Stimulus is a term being used these days by a wide range of people across the political divide. Unions, business groups, Fine Gael, Labour—everyone has a stimulus plan. Everyone, of course, apart from the poor old government. And, indeed, the vast majority of mainstream economists in the country. Since the term keeps popping up everywhere, I thought it might be useful to open a debate about it here, outlining why I have not joined the public clamour calling for stimulus.
Let’s start with the simplest reason. The most basic measure of fiscal stimulus is the change in the budget deficit—if the budget deficit is being reduced, then one can roughly characterise fiscal policy as being contractionary. With a probably-ambitious budget deficit target of 11.75% and international bond markets concered about our long-term fiscal solvency, the government needs to reduce this deficit. In this broad sense, stimulus is simply not possible.
Of course, this is just a simplistic starting point. Budget deficits are responsive to cyclical movements in the economy. The widening of the budget deficit that has occurred in Ireland has been entirely due to the negative effect on taxes and the positive effect on spending of the weakening of the economy. Our reliance on taxes from property-related sources during an unsustainable housing boom left us particularly vulnerable to a downturn.

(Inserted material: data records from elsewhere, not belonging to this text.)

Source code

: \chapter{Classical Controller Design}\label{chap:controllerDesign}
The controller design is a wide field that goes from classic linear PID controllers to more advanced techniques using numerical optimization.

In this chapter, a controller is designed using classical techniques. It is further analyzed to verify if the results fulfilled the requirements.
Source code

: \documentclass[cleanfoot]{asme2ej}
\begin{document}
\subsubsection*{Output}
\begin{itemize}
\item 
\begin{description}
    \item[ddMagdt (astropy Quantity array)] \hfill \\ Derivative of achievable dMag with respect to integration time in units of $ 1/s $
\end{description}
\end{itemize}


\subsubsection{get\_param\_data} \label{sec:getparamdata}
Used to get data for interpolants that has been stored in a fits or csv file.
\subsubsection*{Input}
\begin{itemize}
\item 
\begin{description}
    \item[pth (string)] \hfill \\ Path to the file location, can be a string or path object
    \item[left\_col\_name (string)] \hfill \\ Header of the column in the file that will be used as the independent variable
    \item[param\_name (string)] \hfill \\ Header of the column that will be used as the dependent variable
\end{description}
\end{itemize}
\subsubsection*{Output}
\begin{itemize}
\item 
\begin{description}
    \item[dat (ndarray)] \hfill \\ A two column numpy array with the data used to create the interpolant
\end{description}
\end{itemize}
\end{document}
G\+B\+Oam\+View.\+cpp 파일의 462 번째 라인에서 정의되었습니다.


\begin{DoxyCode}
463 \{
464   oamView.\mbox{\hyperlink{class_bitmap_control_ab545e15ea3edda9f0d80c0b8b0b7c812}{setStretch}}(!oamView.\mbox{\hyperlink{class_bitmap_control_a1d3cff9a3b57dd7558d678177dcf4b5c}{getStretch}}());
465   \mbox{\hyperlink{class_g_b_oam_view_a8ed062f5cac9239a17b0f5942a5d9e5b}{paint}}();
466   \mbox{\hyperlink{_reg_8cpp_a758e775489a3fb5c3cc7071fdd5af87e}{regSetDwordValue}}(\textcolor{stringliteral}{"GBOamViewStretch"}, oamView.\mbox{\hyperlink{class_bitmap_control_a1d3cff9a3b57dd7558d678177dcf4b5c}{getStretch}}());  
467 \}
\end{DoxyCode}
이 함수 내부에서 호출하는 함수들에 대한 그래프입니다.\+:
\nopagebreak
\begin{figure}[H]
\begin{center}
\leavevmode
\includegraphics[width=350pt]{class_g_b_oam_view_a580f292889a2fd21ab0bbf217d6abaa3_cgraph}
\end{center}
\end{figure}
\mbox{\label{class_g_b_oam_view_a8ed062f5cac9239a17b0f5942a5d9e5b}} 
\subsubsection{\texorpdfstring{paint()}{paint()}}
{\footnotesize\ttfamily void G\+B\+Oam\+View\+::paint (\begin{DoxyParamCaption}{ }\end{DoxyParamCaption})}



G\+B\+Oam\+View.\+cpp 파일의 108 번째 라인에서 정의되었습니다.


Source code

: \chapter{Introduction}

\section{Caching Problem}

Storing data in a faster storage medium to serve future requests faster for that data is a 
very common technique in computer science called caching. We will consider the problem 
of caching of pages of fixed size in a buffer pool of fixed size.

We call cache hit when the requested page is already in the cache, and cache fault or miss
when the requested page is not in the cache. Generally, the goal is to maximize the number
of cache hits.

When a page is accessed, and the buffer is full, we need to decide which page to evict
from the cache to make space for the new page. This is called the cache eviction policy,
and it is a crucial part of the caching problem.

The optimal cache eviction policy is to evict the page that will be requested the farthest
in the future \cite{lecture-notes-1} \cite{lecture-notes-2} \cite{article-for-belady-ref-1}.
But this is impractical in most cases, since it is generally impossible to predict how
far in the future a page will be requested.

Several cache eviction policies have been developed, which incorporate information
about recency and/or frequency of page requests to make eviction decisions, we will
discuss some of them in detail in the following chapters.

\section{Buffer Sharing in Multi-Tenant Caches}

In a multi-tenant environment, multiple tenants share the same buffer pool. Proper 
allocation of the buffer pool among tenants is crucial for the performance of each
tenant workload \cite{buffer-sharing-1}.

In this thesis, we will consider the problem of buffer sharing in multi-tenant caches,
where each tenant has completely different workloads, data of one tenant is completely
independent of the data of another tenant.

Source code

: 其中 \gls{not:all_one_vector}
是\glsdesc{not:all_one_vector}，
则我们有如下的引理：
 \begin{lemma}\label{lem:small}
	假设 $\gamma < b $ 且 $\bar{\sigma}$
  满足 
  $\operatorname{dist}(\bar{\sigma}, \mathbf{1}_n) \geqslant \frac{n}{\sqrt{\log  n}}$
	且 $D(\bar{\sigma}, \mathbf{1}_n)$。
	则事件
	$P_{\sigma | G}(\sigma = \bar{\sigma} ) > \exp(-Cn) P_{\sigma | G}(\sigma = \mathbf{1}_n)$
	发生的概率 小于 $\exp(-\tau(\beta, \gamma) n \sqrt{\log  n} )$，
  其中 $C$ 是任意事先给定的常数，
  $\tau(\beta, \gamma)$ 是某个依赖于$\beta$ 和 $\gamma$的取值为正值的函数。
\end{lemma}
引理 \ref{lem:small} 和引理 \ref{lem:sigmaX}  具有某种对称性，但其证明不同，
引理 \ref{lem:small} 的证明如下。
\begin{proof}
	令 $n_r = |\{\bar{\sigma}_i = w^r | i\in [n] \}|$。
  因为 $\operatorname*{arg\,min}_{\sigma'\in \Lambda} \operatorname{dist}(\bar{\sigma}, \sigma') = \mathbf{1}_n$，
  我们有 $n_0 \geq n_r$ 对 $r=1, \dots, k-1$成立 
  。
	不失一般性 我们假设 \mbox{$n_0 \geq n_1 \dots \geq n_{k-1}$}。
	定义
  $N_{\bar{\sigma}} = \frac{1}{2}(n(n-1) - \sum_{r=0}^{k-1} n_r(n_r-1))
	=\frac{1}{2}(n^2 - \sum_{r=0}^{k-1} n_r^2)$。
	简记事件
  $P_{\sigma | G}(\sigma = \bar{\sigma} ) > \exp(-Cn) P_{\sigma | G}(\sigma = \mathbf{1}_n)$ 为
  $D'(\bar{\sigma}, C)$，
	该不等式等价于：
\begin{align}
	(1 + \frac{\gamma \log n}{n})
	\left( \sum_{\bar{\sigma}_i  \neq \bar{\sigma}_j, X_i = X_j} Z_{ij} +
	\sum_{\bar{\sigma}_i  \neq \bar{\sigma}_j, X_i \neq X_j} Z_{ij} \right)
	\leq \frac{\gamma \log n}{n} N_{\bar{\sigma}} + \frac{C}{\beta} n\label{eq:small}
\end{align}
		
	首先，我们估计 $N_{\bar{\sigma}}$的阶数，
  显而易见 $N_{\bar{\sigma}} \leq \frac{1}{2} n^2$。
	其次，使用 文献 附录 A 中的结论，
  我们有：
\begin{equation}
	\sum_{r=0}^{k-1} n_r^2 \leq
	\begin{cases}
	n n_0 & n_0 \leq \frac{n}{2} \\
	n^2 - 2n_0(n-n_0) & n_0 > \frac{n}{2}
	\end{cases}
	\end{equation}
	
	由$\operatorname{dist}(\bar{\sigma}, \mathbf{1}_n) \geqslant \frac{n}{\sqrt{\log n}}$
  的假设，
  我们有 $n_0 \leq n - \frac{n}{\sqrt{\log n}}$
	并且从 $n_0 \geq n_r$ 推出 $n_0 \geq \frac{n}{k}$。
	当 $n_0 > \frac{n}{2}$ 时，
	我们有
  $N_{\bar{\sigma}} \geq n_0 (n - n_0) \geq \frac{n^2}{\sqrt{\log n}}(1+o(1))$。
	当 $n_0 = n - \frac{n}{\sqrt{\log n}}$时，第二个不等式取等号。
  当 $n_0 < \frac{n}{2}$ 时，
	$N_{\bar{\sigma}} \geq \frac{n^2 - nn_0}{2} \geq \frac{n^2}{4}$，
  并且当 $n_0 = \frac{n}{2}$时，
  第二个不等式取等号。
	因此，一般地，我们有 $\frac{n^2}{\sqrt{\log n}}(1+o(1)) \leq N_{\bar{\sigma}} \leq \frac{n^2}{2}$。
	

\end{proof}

All this, however, doesn’t change the implications of the simplistic analysis above. Without getting into the imprecise science of estimating the structural budget deficit, it is clear that we cannot rely on economic recovery to return the fiscal deficit to sustainable levels. Much, perhaps most, of the reduction in the deficit that will be necessary over the next few years will require cuts in expenditure and\or increases in taxes over and above any natural adjustments that will come from economic recovery. In other words, fiscal stimulus will not be possible.
In this context, any reasonable stimulus proposals must be based on arguments about the composition of the fiscal adjustment. For instance, there is no point proposing tax cuts as stimulus without also factoring in the spending cuts that will be needed to pay for them.
Of course, this is a standard territory in fiscal policy discussions—it is perfectly possible that there are ways of changing the mix of taxes and spending in a way that can have a positive effect on the economy. On this issue, standard economic theory argues that direct spending on goods and services is more effective at stimulating demand than tax cuts because some fraction of tax cuts will be saved (In particular, businesses under stress are likely to use tax cuts to boost their cash balances rather than hire new employees).
Perhaps the most effective way to use government spending to stimulate aggregate demand is to spend money on those now-infamous “shovel-ready” labour intensive capital projects. However, once you factor in the need to cut the deficit, going down the shovel-ready route means choosing to spend money on roads and metros that won’t benefit people for some time, while at the same time implementing cuts in current spending that can have negative and disruptive effects today. So, even if the logic of stimulus argues for shovel-ready projects, political reality and common sense may not. In practise, postponing capital projects is one of the most likely ways that fiscal restraint will be implemented in the coming years.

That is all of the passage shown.